2 Gedanken zu „Als Gast zuhause“

  1. Ich muss immer noch lachen und das schon seit ich weiß das die liebe Bloggerin zu Besuch in Rom ist. Ja man ist sich nie sicher ihre Aktionen überraschen dann doch immer wieder. Nun hat sie mich leider nicht als Begleitperson mitgenommen was ich eine Verschwendung finde aber nun gut ich bin nicht böse dieses mal zumindest. Während ich hier meinen Alltag meistere der auch immer wieder die eine oder andere Überraschung bereit hält so z.B. habe ich nun auch meinen Lieblingsfischhändler, meinen Lieblingsmetzger und auch meinen Lieblingssupermarkt. Nun stelle ich fest wie mühsam das ist und mit wieviel bedacht man mit diesem Menschen doch umgehen muss. Dieses habe ich ja bei der lieben Bloggerin gelernt und nun auch endlich umgesetzt. Man kann nicht einfach einkaufen gehen und erwarten immer das Beste zu bekommen, nein man muss sich mit den Verkäufern beschäftigen, Verständnis für ihren Kummer und Sorgen haben über andere lästern und hoffen das wenn man ihnen den Rücken zu kehrt nicht das gleiche passiert. Immer sollte man freundlich sein am besten sich den Namen merken und noch besten dumme Fragen stellen wegen der Zubereitung, obwohl man ja eigendlich weiß wie es geht aber wenn sie einem Ratschläge geben dürfen dann sind sie glücklich und freundlich zu einem. Vielleicht sollte man auch sonst im Leben immer mal eine Schwäche zugeben und nicht immer versuchen perfekt zu sein ich glaube das kommt besser an.

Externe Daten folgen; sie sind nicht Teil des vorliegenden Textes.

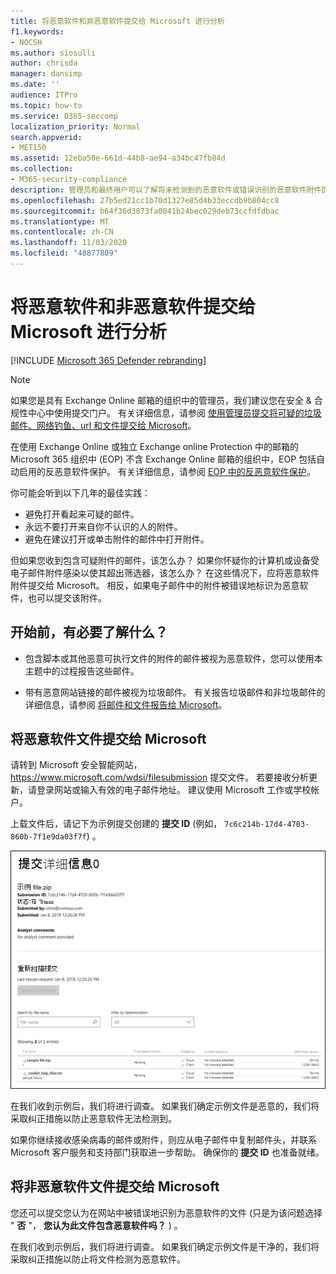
 ```yaml
---
title: 将恶意软件和非恶意软件提交给 Microsoft 进行分析
f1.keywords:
- NOCSH
ms.author: siosulli
author: chrisda
manager: dansimp
ms.date: ''
audience: ITPro
ms.topic: how-to
ms.service: O365-seccomp
localization_priority: Normal
search.appverid:
- MET150
ms.assetid: 12eba50e-661d-44b8-ae94-a34bc47fb84d
ms.collection:
- M365-security-compliance
description: 管理员和最终用户可以了解将未检测到的恶意软件或错误识别的恶意软件附件提交给 Microsoft 进行分析。
ms.openlocfilehash: 27b5ed21cc1b70d1327e85d4b33eccdb9b804cc8
ms.sourcegitcommit: b64f36d3873fa0041b24bec029deb73ccfdfdbac
ms.translationtype: MT
ms.contentlocale: zh-CN
ms.lasthandoff: 11/03/2020
ms.locfileid: "48877809"
---
```

# <a name="submit-malware-and-non-malware-to-microsoft-for-analysis"></a>将恶意软件和非恶意软件提交给 Microsoft 进行分析

[!INCLUDE [Microsoft 365 Defender rebranding](../includes/microsoft-defender-for-office.md)]


> [!NOTE]
> 如果您是具有 Exchange Online 邮箱的组织中的管理员，我们建议您在安全 & 合规性中心中使用提交门户。 有关详细信息，请参阅 [使用管理员提交将可疑的垃圾邮件、网络钓鱼、url 和文件提交给 Microsoft](admin-submission.md)。

在使用 Exchange Online 或独立 Exchange online Protection 中的邮箱的 Microsoft 365 组织中 (EOP) 不含 Exchange Online 邮箱的组织中，EOP 包括自动启用的反恶意软件保护。 有关详细信息，请参阅 [EOP 中的反恶意软件保护](anti-malware-protection.md)。

你可能会听到以下几年的最佳实践：

- 避免打开看起来可疑的邮件。
- 永远不要打开来自你不认识的人的附件。
- 避免在建议打开或单击附件的邮件中打开附件。

但如果您收到包含可疑附件的邮件，该怎么办？ 如果你怀疑你的计算机或设备受电子邮件附件感染以使其超出筛选器，该怎么办？ 在这些情况下，应将恶意软件附件提交给 Microsoft。 相反，如果电子邮件中的附件被错误地标识为恶意软件，也可以提交该附件。

## <a name="what-do-you-need-to-know-before-you-begin"></a>开始前，有必要了解什么？

- 包含脚本或其他恶意可执行文件的附件的邮件被视为恶意软件，您可以使用本主题中的过程报告这些邮件。

- 带有恶意网站链接的邮件被视为垃圾邮件。 有关报告垃圾邮件和非垃圾邮件的详细信息，请参阅 [将邮件和文件报告给 Microsoft](report-junk-email-messages-to-microsoft.md)。

## <a name="submit-malware-files-to-microsoft"></a>将恶意软件文件提交给 Microsoft

请转到 Microsoft 安全智能网站， <https://www.microsoft.com/wdsi/filesubmission> 提交文件。 若要接收分析更新，请登录网站或输入有效的电子邮件地址。 建议使用 Microsoft 工作或学校帐户。

上载文件后，请记下为示例提交创建的 **提交 ID** (例如， `7c6c214b-17d4-4703-860b-7f1e9da03f7f`) 。

![Windows Defender 安全智能网站中的提交详细信息](../../media/EOP-Malware-Protection-Center.png)

在我们收到示例后，我们将进行调查。 如果我们确定示例文件是恶意的，我们将采取纠正措施以防止恶意软件无法检测到。

如果你继续接收感染病毒的邮件或附件，则应从电子邮件中复制邮件头，并联系 Microsoft 客户服务和支持部门获取进一步帮助。 确保你的 **提交 ID** 也准备就绪。

## <a name="submit-non-malware-files-to-microsoft"></a>将非恶意软件文件提交给 Microsoft

您还可以提交您认为在网站中被错误地识别为恶意软件的文件 (只是为该问题选择 " **否** "， **您认为此文件包含恶意软件吗？** ) 。

在我们收到示例后，我们将进行调查。 如果我们确定示例文件是干净的，我们将采取纠正措施以防止将文件检测为恶意软件。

  2. Das ist so großartig und dann kommt noch dazu, unsere sehr verehrte Bloggerin kennt die meisten der vorgeführten Sehenswürdigkeiten besser als jeder Fremdenführer. Vor Jahren habe ich das auch gerne in unserem römischen Feldlager gemacht, Kamera umgehängt, Reiseführer in die 1000 Taschen – Weste und losmarschiert. Alles ist anders! Man kann es sich nicht vorstellen, aber es ist so. Der Blick verändert sich, die Motive für die Kamera, die Menschen, die einem begegnen, alles. Gerne habe ich auch eine Bustour durchs römische Feldlager gemacht, aber das war nicht ergiebig. Und ich wollte es nicht glauben, ich habe Neues dazu gelernt.